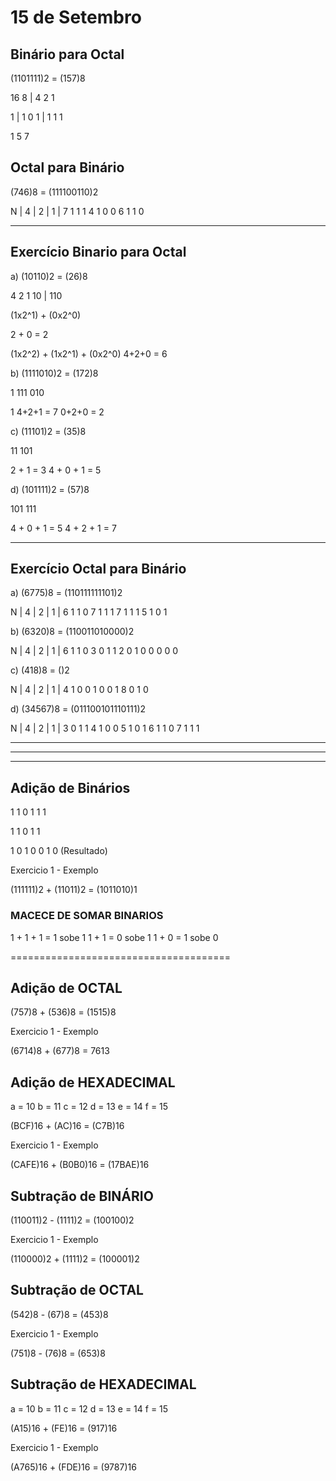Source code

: # 15 de Setembro

## Binário para Octal

(1101111)2 = (157)8

16 8 | 4 2 1

1 | 1 0 1 | 1 1 1

1 5 7 

## Octal para Binário

(746)8 = (111100110)2

N   | 4 | 2 | 1 |
7     1   1   1
4     1   0   0
6     1   1   0

---
## Exercício Binario para Octal

a) (10110)2 = (26)8

4 2 1
10 | 110

(1x2^1) + (0x2^0)

2 + 0 = 2

(1x2^2) + (1x2^1) + (0x2^0)
4+2+0 = 6

b) (1111010)2 = (172)8

1 111 010

1
4+2+1 = 7
0+2+0 = 2

c) (11101)2 = (35)8

11 101

2 + 1 = 3
4 + 0 + 1 = 5

d) (101111)2 = (57)8

101 111

4 + 0 + 1 = 5
4 + 2 + 1 = 7

---
## Exercício Octal para Binário

a) (6775)8 = (110111111101)2

N   | 4 | 2 | 1 |
6     1   1   0
7     1   1   1
7     1   1   1
5     1   0   1


b) (6320)8 = (110011010000)2

N   | 4 | 2 | 1 |
6     1   1   0
3     0   1   1
2     0   1   0
0     0   0   0

c) (418)8 = ()2

N   | 4 | 2 | 1 |
4     1   0   0
1     0   0   1
8     0   1   0

d) (34567)8 = (011100101110111)2

N   | 4 | 2 | 1 |
3     0   1   1
4     1   0   0
5     1   0   1
6     1   1   0
7     1   1   1


---
---
---

## Adição de Binários 

1 1 0 1 1 1

  1 1 0 1 1

1 0 1 0 0 1 0 (Resultado)

Exercicio 1 - Exemplo

(111111)2 + (11011)2 = (1011010)1

### MACECE DE SOMAR BINARIOS

1 + 1 + 1 = 1 sobe 1
1 + 1 =  0 sobe 1
1 + 0 =  1 sobe 0

======================================

## Adição de OCTAL

(757)8 + (536)8 = (1515)8

Exercicio 1 - Exemplo

(6714)8 + (677)8 = 7613

## Adição de HEXADECIMAL

a = 10
b = 11
c = 12
d = 13
e = 14
f = 15

(BCF)16 + (AC)16 = (C7B)16

Exercicio 1 - Exemplo

(CAFE)16 + (B0B0)16 = (17BAE)16

## Subtração de BINÁRIO

(110011)2 - (1111)2 = (100100)2

Exercicio 1 - Exemplo

(110000)2 + (1111)2 = (100001)2

## Subtração de OCTAL


(542)8 - (67)8 = (453)8

Exercicio 1 - Exemplo

(751)8 - (76)8 = (653)8

## Subtração de HEXADECIMAL
a = 10
b = 11
c = 12
d = 13
e = 14
f = 15

(A15)16 + (FE)16 = (917)16

Exercicio 1 - Exemplo

(A765)16 + (FDE)16 = (9787)16
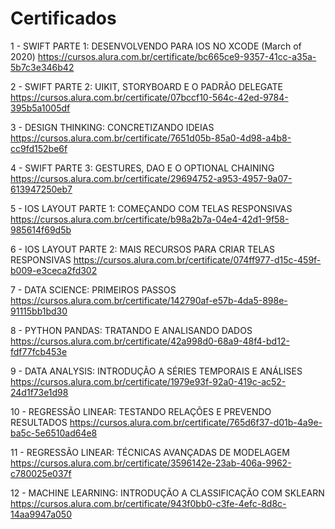 # Certificados

1 - SWIFT PARTE 1: DESENVOLVENDO PARA IOS NO XCODE (March of 2020) 
https://cursos.alura.com.br/certificate/bc665ce9-9357-41cc-a35a-5b7c3e346b42

2 - SWIFT PARTE 2: UIKIT, STORYBOARD E O PADRÃO DELEGATE
https://cursos.alura.com.br/certificate/07bccf10-564c-42ed-9784-395b5a1005df

3 - DESIGN THINKING: CONCRETIZANDO IDEIAS
https://cursos.alura.com.br/certificate/7651d05b-85a0-4d98-a4b8-cc9fd152be6f

4 - SWIFT PARTE 3: GESTURES, DAO E O OPTIONAL CHAINING
https://cursos.alura.com.br/certificate/29694752-a953-4957-9a07-613947250eb7

5 - IOS LAYOUT PARTE 1: COMEÇANDO COM TELAS RESPONSIVAS
https://cursos.alura.com.br/certificate/b98a2b7a-04e4-42d1-9f58-985614f69d5b

6 - IOS LAYOUT PARTE 2: MAIS RECURSOS PARA CRIAR TELAS RESPONSIVAS
https://cursos.alura.com.br/certificate/074ff977-d15c-459f-b009-e3ceca2fd302

7 - DATA SCIENCE: PRIMEIROS PASSOS
https://cursos.alura.com.br/certificate/142790af-e57b-4da5-898e-91115bb1bd30

8 - PYTHON PANDAS: TRATANDO E ANALISANDO DADOS
https://cursos.alura.com.br/certificate/42a998d0-68a9-48f4-bd12-fdf77fcb453e

9 - DATA ANALYSIS: INTRODUÇÃO A SÉRIES TEMPORAIS E ANÁLISES
https://cursos.alura.com.br/certificate/1979e93f-92a0-419c-ac52-24d1f73e1d98

10 - REGRESSÃO LINEAR: TESTANDO RELAÇÕES E PREVENDO RESULTADOS
https://cursos.alura.com.br/certificate/765d6f37-d01b-4a9e-ba5c-5e6510ad64e8

11 - REGRESSÃO LINEAR: TÉCNICAS AVANÇADAS DE MODELAGEM
https://cursos.alura.com.br/certificate/3596142e-23ab-406a-9962-c780025e037f

12 - MACHINE LEARNING: INTRODUÇÃO A CLASSIFICAÇÃO COM SKLEARN
https://cursos.alura.com.br/certificate/943f0bb0-c3fe-4efc-8d8c-14aa9947a050

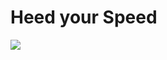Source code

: # Heed your Speed

[![](http://img.youtube.com/vi/HT666XwJR2s/0.jpg)](http://www.youtube.com/watch?v=HT666XwJR2s)

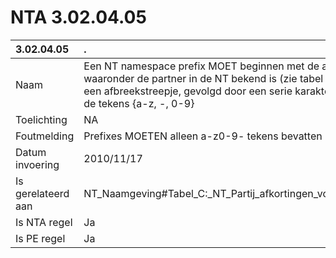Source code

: # NTA 3.02.04.05

 3.02.04.05 | . 
 :--- | :--- 
 Naam | Een NT namespace prefix MOET beginnen met de afkorting, waaronder de partner in de NT bekend is (zie tabel C), gevolgd door een afbreekstreepje, gevolgd door een serie karakters bestaande uit de tekens {a-z, -, 0-9} 
 Toelichting | NA 
 Foutmelding | Prefixes MOETEN alleen a-z0-9- tekens bevatten 
 Datum invoering | 2010/11/17 
 Is gerelateerd aan | NT_Naamgeving#Tabel_C:_NT_Partij_afkortingen_voor_gebruik_in_XML 
 Is NTA regel | Ja 
 Is PE regel | Ja 
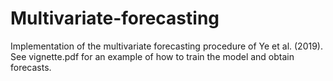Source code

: # Multivariate-forecasting
Implementation of the multivariate forecasting procedure of Ye et al. (2019).
See vignette.pdf for an example of how to train the model and obtain forecasts.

**Your objective**: With the pictures set aside, return each line of the listing exactly as given.

**Answer to this task**:
Source code

: # 15 de Setembro

## Binário para Octal

(1101111)2 = (157)8

16 8 | 4 2 1

1 | 1 0 1 | 1 1 1

1 5 7 

## Octal para Binário

(746)8 = (111100110)2

N   | 4 | 2 | 1 |
7     1   1   1
4     1   0   0
6     1   1   0

---
## Exercício Binario para Octal

a) (10110)2 = (26)8

4 2 1
10 | 110

(1x2^1) + (0x2^0)

2 + 0 = 2

(1x2^2) + (1x2^1) + (0x2^0)
4+2+0 = 6

b) (1111010)2 = (172)8

1 111 010

1
4+2+1 = 7
0+2+0 = 2

c) (11101)2 = (35)8

11 101

2 + 1 = 3
4 + 0 + 1 = 5

d) (101111)2 = (57)8

101 111

4 + 0 + 1 = 5
4 + 2 + 1 = 7

---
## Exercício Octal para Binário

a) (6775)8 = (110111111101)2

N   | 4 | 2 | 1 |
6     1   1   0
7     1   1   1
7     1   1   1
5     1   0   1


b) (6320)8 = (110011010000)2

N   | 4 | 2 | 1 |
6     1   1   0
3     0   1   1
2     0   1   0
0     0   0   0

c) (418)8 = ()2

N   | 4 | 2 | 1 |
4     1   0   0
1     0   0   1
8     0   1   0

d) (34567)8 = (011100101110111)2

N   | 4 | 2 | 1 |
3     0   1   1
4     1   0   0
5     1   0   1
6     1   1   0
7     1   1   1


---
---
---

## Adição de Binários 

1 1 0 1 1 1

  1 1 0 1 1

1 0 1 0 0 1 0 (Resultado)

Exercicio 1 - Exemplo

(111111)2 + (11011)2 = (1011010)1

### MACECE DE SOMAR BINARIOS

1 + 1 + 1 = 1 sobe 1
1 + 1 =  0 sobe 1
1 + 0 =  1 sobe 0

======================================

## Adição de OCTAL

(757)8 + (536)8 = (1515)8

Exercicio 1 - Exemplo

(6714)8 + (677)8 = 7613

## Adição de HEXADECIMAL

a = 10
b = 11
c = 12
d = 13
e = 14
f = 15

(BCF)16 + (AC)16 = (C7B)16

Exercicio 1 - Exemplo

(CAFE)16 + (B0B0)16 = (17BAE)16

## Subtração de BINÁRIO

(110011)2 - (1111)2 = (100100)2

Exercicio 1 - Exemplo

(110000)2 + (1111)2 = (100001)2

## Subtração de OCTAL


(542)8 - (67)8 = (453)8

Exercicio 1 - Exemplo

(751)8 - (76)8 = (653)8

## Subtração de HEXADECIMAL
a = 10
b = 11
c = 12
d = 13
e = 14
f = 15

(A15)16 + (FE)16 = (917)16

Exercicio 1 - Exemplo

(A765)16 + (FDE)16 = (9787)16
 # Certificados

1 - SWIFT PARTE 1: DESENVOLVENDO PARA IOS NO XCODE (March of 2020) 
https://cursos.alura.com.br/certificate/bc665ce9-9357-41cc-a35a-5b7c3e346b42

2 - SWIFT PARTE 2: UIKIT, STORYBOARD E O PADRÃO DELEGATE
https://cursos.alura.com.br/certificate/07bccf10-564c-42ed-9784-395b5a1005df

3 - DESIGN THINKING: CONCRETIZANDO IDEIAS
https://cursos.alura.com.br/certificate/7651d05b-85a0-4d98-a4b8-cc9fd152be6f

4 - SWIFT PARTE 3: GESTURES, DAO E O OPTIONAL CHAINING
https://cursos.alura.com.br/certificate/29694752-a953-4957-9a07-613947250eb7

5 - IOS LAYOUT PARTE 1: COMEÇANDO COM TELAS RESPONSIVAS
https://cursos.alura.com.br/certificate/b98a2b7a-04e4-42d1-9f58-985614f69d5b

6 - IOS LAYOUT PARTE 2: MAIS RECURSOS PARA CRIAR TELAS RESPONSIVAS
https://cursos.alura.com.br/certificate/074ff977-d15c-459f-b009-e3ceca2fd302

7 - DATA SCIENCE: PRIMEIROS PASSOS
https://cursos.alura.com.br/certificate/142790af-e57b-4da5-898e-91115bb1bd30

8 - PYTHON PANDAS: TRATANDO E ANALISANDO DADOS
https://cursos.alura.com.br/certificate/42a998d0-68a9-48f4-bd12-fdf77fcb453e

9 - DATA ANALYSIS: INTRODUÇÃO A SÉRIES TEMPORAIS E ANÁLISES
https://cursos.alura.com.br/certificate/1979e93f-92a0-419c-ac52-24d1f73e1d98

10 - REGRESSÃO LINEAR: TESTANDO RELAÇÕES E PREVENDO RESULTADOS
https://cursos.alura.com.br/certificate/765d6f37-d01b-4a9e-ba5c-5e6510ad64e8

11 - REGRESSÃO LINEAR: TÉCNICAS AVANÇADAS DE MODELAGEM
https://cursos.alura.com.br/certificate/3596142e-23ab-406a-9962-c780025e037f

12 - MACHINE LEARNING: INTRODUÇÃO A CLASSIFICAÇÃO COM SKLEARN
https://cursos.alura.com.br/certificate/943f0bb0-c3fe-4efc-8d8c-14aa9947a050

Source code

: # Heed your Speed

[![](http://img.youtube.com/vi/HT666XwJR2s/0.jpg)](http://www.youtube.com/watch?v=HT666XwJR2s)

Source code

: # NTA 3.02.04.05

 3.02.04.05 | . 
 :--- | :--- 
 Naam | Een NT namespace prefix MOET beginnen met de afkorting, waaronder de partner in de NT bekend is (zie tabel C), gevolgd door een afbreekstreepje, gevolgd door een serie karakters bestaande uit de tekens {a-z, -, 0-9} 
 Toelichting | NA 
 Foutmelding | Prefixes MOETEN alleen a-z0-9- tekens bevatten 
 Datum invoering | 2010/11/17 
 Is gerelateerd aan | NT_Naamgeving#Tabel_C:_NT_Partij_afkortingen_voor_gebruik_in_XML 
 Is NTA regel | Ja 
 Is PE regel | Ja 
Source code

: # Multivariate-forecasting
Implementation of the multivariate forecasting procedure of Ye et al. (2019).
See vignette.pdf for an example of how to train the model and obtain forecasts.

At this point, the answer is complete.